[Python-Dev] PEP 460 reboot

Terry Reedy tjreedy at udel.edu
Tue Jan 14 03:25:50 CET 2014

On 1/13/2014 4:32 PM, Guido van Rossum wrote:

 > I will doggedly keep posting to this thread rather than creating more 

Please permit to to doggedly keep pointing you toward the possible 
solution I posted on the tracker last October.

> But formatb() feels absurd to me. PEP 460 has neither a precise
> specification or any actual examples, so I can't tell whether the

Two days ago, I reposted byteformat() here on pydev with a precise text 
specification added to the code, and with an expanded test example. I 
have just added another example based on your question below.

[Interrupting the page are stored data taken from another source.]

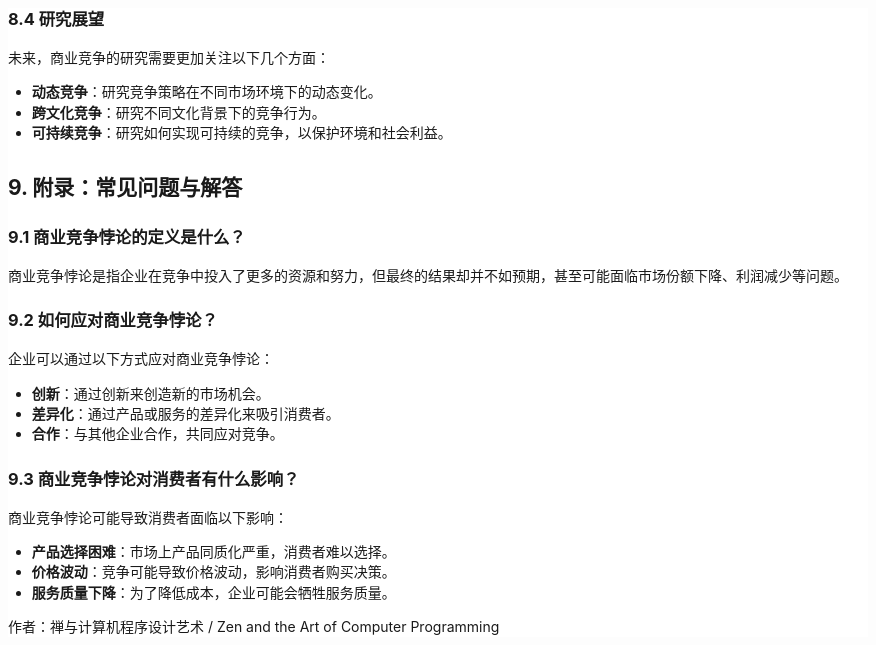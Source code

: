### 8.4 研究展望
未来，商业竞争的研究需要更加关注以下几个方面：
- **动态竞争**：研究竞争策略在不同市场环境下的动态变化。
- **跨文化竞争**：研究不同文化背景下的竞争行为。
- **可持续竞争**：研究如何实现可持续的竞争，以保护环境和社会利益。

## 9. 附录：常见问题与解答
### 9.1 商业竞争悖论的定义是什么？
商业竞争悖论是指企业在竞争中投入了更多的资源和努力，但最终的结果却并不如预期，甚至可能面临市场份额下降、利润减少等问题。

### 9.2 如何应对商业竞争悖论？
企业可以通过以下方式应对商业竞争悖论：
- **创新**：通过创新来创造新的市场机会。
- **差异化**：通过产品或服务的差异化来吸引消费者。
- **合作**：与其他企业合作，共同应对竞争。

### 9.3 商业竞争悖论对消费者有什么影响？
商业竞争悖论可能导致消费者面临以下影响：
- **产品选择困难**：市场上产品同质化严重，消费者难以选择。
- **价格波动**：竞争可能导致价格波动，影响消费者购买决策。
- **服务质量下降**：为了降低成本，企业可能会牺牲服务质量。

作者：禅与计算机程序设计艺术 / Zen and the Art of Computer Programming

> intention is that the format string can *only* contain {...} sequences
> or whether it can also contain "regular" characters. Translating to
> formatb(), my question comes down to the legality of the following
> example:
>    b'Hello, {}'.formatb(name)  # Where name is some bytes object
> If this is allowed, it reintroduces the ASCII bias (since the
> substring 'Hello' is clearly ASCII).

Since byteformat() uses re to find {<format-spec>} replacement fields, 
it only has such ascii bias as re has, which I believe is not much, if 
any. As far as re and byteformat are concerned, everything outside of 
the {...} fields is uninterpreted bytes. As far as bytes.join is 
concerned, both joiner and joined are uninterpreted bytes.

 >>> byteformat(b'\x00{}\x02{}def', (b'\x01', b'abc',))

re.split produces [b'\x00', b'', b'\x02', b'', b'def']. The only ascii 
bias is the one already present is the representation of bytes, and the 
fact that Python code must have an ascii-compatible encoding.

The advantage of
byteformat(b'\x00{}\x02{}def', (b'\x01', b'abc',))
over directly writing
b''.join([b'\x00', b'\x01', b'\x02', b'abc', b'def']
is that one does not have to manually split the presumably constant 
template into chunks and interleave them with the presumable variable 

Here is the example that I used for testing, including non-blank format 

bformat = b"bytes: {}; bytearray: {:}; unicode: {:s}; int: {:5d}; float: 
{:7.2f}; end"
objects = (b'abc', bytearray(b'def'), u'ghi', 123, 12.3)
result = byteformat(bformat, objects)
b'bytes: abc; bytearray: def; unicode: ghi; int:   123; float:   12.30; end'

The additional advantage here is the automatic encoding of formatted 
strings to bytes. As posted, byteformat() uses the str.encode defaults 
(encoding='utf-8', errors='strict'). But as I said in the post, these 
could become parameters to the function that are passed on to str.encode.

The design reuses re.split, bytes.join, format, and the format 
specification. By re-using the format-spec as is, the only new thing to 
learn is that blank specs correspond to bytes instead of strings. This 
is easier to design, implement, and learn than if the format-spec is 
limited to disallow some things (after much bike-shedding over what to 
eliminate ;-).

I would appreciate your comment on this proposal.